Potrebbe ora chiedersi il gentile lettore se l’alternatività, più che
rivalità, tra livornesi e pisani abbia riguardato e riguardi anche le
due vicinissime Comunità ebraiche. A mia sensazione direi di no, almeno
sotto un aspetto peculiare ebraico. Per quanto la vicinanza a Livorno
abbia ovviamente comportato dei contatti e degli influssi (nel rito e
tra le persone), pare plausibile affermare che la vita si sia svolta in
parallelo ma in separata vicinanza, forse dovuta al fatto che quei
pochi chilometri effettivamente sembravano non dare il senso di due
centri ebraici separati. Oggi più che mai sarebbe opportuno e utile
rafforzare le collaborazioni tra Comunità vicine, almeno a livello
regionale. Opportunità che il nuovo eventuale Statuto dovrà cercare di
incentivare, più che far calare dall’alto (ricordiamo comunque che i
consorzi sono già possibili). Non si tratta di archiviare una sana e
ironica competizione bensì, come appare logico, di ottimizzare le
risorse disponibili per migliori risultati per tutti. E poi che le cose
cambino lo si vede anche da questo siparietto, opera di un ferrarese -
livornese e di un romano - pisano.
Gadi Polacco, Consigliere Ucei, Pagine Ebraiche - agosto 2010
Qui Livorno - ...Visti da Pisa
Come iscritto alla comunità di Pisa non posso che congratularmi per la scelta di
dedicare questo Dossier a Livorno, rammentando gli stretti legami, la
stima reciproca e direi perfino l’affetto che unisce le due città. Si
tratta, come sapete, di due centri molto vicini tra di loro (meno di
venti chilometri l’uno dall’altro) e nel contempo così diversi da
essere complementari: Livorno è adagiata sul mare ed è una tipica città
portuale, di nascita recente; Pisa dista dal mare dieci chilometri ma è
stata repubblica marinara, in un lontano, fulgido e ben presente
passato. Livorno è famosa in Toscana per lo spirito mordace dei suoi
abitanti, intenti a scrivere frasi di dileggio su Pisa e i pisani in
ogni angolo del pianeta in cui si trovino (una delle scritte più
celebrate si trova al polo nord). Pisa è famosa nel mondo per la sua
torre non perfettamente perpendicolare alla terra e anche per
l’università, la Scuola Normale e la Scuola Sant’Anna. Livorno ha dato
meno alla cultura e all’arte (se si eccettuano Modigliani e pochi
altri), ma in compenso si è saputa ritagliare un proprio spazio
nell’editoria mondiale dando vita a una rivista specializzata
nell’ironizzare (passatemi l’eufemismo) su Pisa e i pisani: è Livorno
cronaca, meglio conosciuta come Il Vernacoliere, che si trova ormai
nelle edicole di molte città, inclusa Roma. Credo sia il caso più unico
che raro di una rivista pensata e scritta in vernacolo che spezza
qualsiasi confine e diventa un fenomeno di esportazione, grazie al
ruolo giocato da Pisa e dai pisani. Era il lontano maggio 1986 e
l’esplosione di Chernobyl terrorizzava buona parte del pianeta. Il
Vernacoliere colse la palla al balzo per titolare: “Nuvola atomi[c]a:
primi spaventosi effetti delle radiazioni: è nato un pisano furbo.

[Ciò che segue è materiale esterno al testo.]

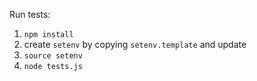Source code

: Run tests:

1. `npm install`
2. create `setenv` by copying `setenv.template` and update
3. `source setenv`
4. `node tests.js`
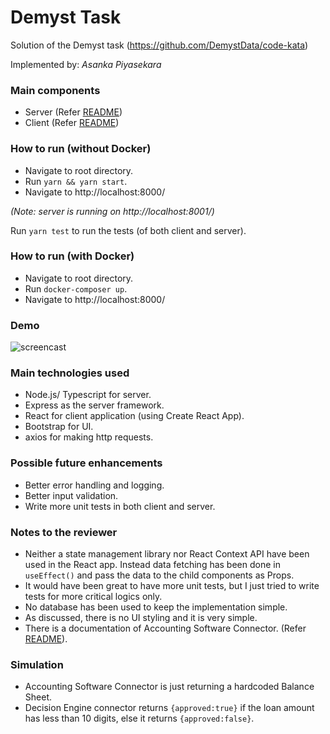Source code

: # Demyst Task

Solution of the Demyst task (https://github.com/DemystData/code-kata)

Implemented by: *Asanka Piyasekara*

### Main components

* Server (Refer [README](./server/README.md))
* Client (Refer [README](./client/README.md))

### How to run (without Docker)

* Navigate to root directory.
* Run `yarn && yarn start`.
* Navigate to http://localhost:8000/

*(Note: server is running on http://localhost:8001/)*

Run `yarn test` to run the tests (of both client and server).

### How to run (with Docker)

* Navigate to root directory.
* Run `docker-composer up`.
* Navigate to http://localhost:8000/

### Demo

![screencast](screencast.gif)

### Main technologies used

* Node.js/ Typescript for server.
* Express as the server framework.
* React for client application (using Create React App).
* Bootstrap for UI.
* axios for making http requests.

### Possible future enhancements

* Better error handling and logging.
* Better input validation.
* Write more unit tests in both client and server.

### Notes to the reviewer ###

* Neither a state management library nor React Context API have been used in the React app. Instead data fetching has been done in `useEffect()` and pass the data to the child components as Props.
* It would have been great to have more unit tests, but I just tried to write tests for more critical logics only.
* No database has been used to keep the implementation simple.
* As discussed, there is no UI styling and it is very simple.
* There is a documentation of Accounting Software Connector. (Refer [README](./server/src/services/accountingSoftwareConnector/README.md)).

### Simulation ###

* Accounting Software Connector is just returning a hardcoded Balance Sheet.
* Decision Engine connector returns `{approved:true}` if the loan amount has less than 10 digits, else it returns `{approved:false}`.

Stupore ner mondo, sgomento ‘n Toscana”. Insomma, le due città sono un
binomio indissolubile, così come le comunità ebraiche che vi risiedono:
quella pisana, antica (una presenza ebraica è attestata già da
Beniamino da Tudela) e complessivamente stabile come popolazione (non
ha mai superato i 600 iscritti); quella livornese, nata insieme alla
città sullo scorcio finale del Cinquecento che ha conosciuto periodi di
grande sviluppo anche demografico e ha dato i natali a Elia Benamozegh.
Due comunità dunque molto vicine, che hanno avuto la fortuna di vivere
in città senza ghetto, e che potrebbero collaborare molto di più.
Pensando – nel complesso lavoro di revisione dello Statuto cui mi sto
dedicando in questo periodo come coordinatore della commissione allo
scopo istituita dal Consiglio dell’Unione – al ruolo che potrebbero
giocare i consorzi tra le comunità, ho sempre presente il possibile,
auspicabile consorzio pisano-livornese. Concludo esprimendo la mia
soddisfazione per questo Dossier e, visto che ho iniziato con una
antica citazione del Vernacoliere chiudo con un’altra molto più
recente, del novembre 2007, quando la rivista intitolava: “Lo spregio
di papa Ràzzinghe: Un vescovo pisano a Livorno! La città si ribella:
piuttosto si diventa mussurmani!”. Sarebbe davvero bello se un giorno
anche il rabbino capo di Livorno fosse pisano...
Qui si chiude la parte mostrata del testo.